--- RECORDS SHOWN Enclosed Below ---

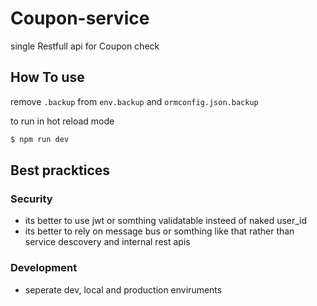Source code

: # Coupon-service
single Restfull api for Coupon check

## How To use
remove `.backup` from `env.backup` and `ormconfig.json.backup`

to run in hot reload mode
```bash
$ npm run dev
```

## Best pracktices

### Security 
* its better to use jwt or somthing validatable insteed of naked user_id
* its better to rely on message bus or somthing like that rather than service descovery and internal rest apis

### Development
* seperate dev, local and production enviruments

--- End of Enclosed RECORDS SHOWN ---

**THE PROBLEM**
Copy out exactly the lines that run from the one holding "to run in hot reload mode" through the end of the data above.

**WRITTEN ANSWER**
to run in hot reload mode
```bash
$ npm run dev
```

## Best pracktices

### Security 
* its better to use jwt or somthing validatable insteed of naked user_id
* its better to rely on message bus or somthing like that rather than service descovery and internal rest apis

### Development
* seperate dev, local and production enviruments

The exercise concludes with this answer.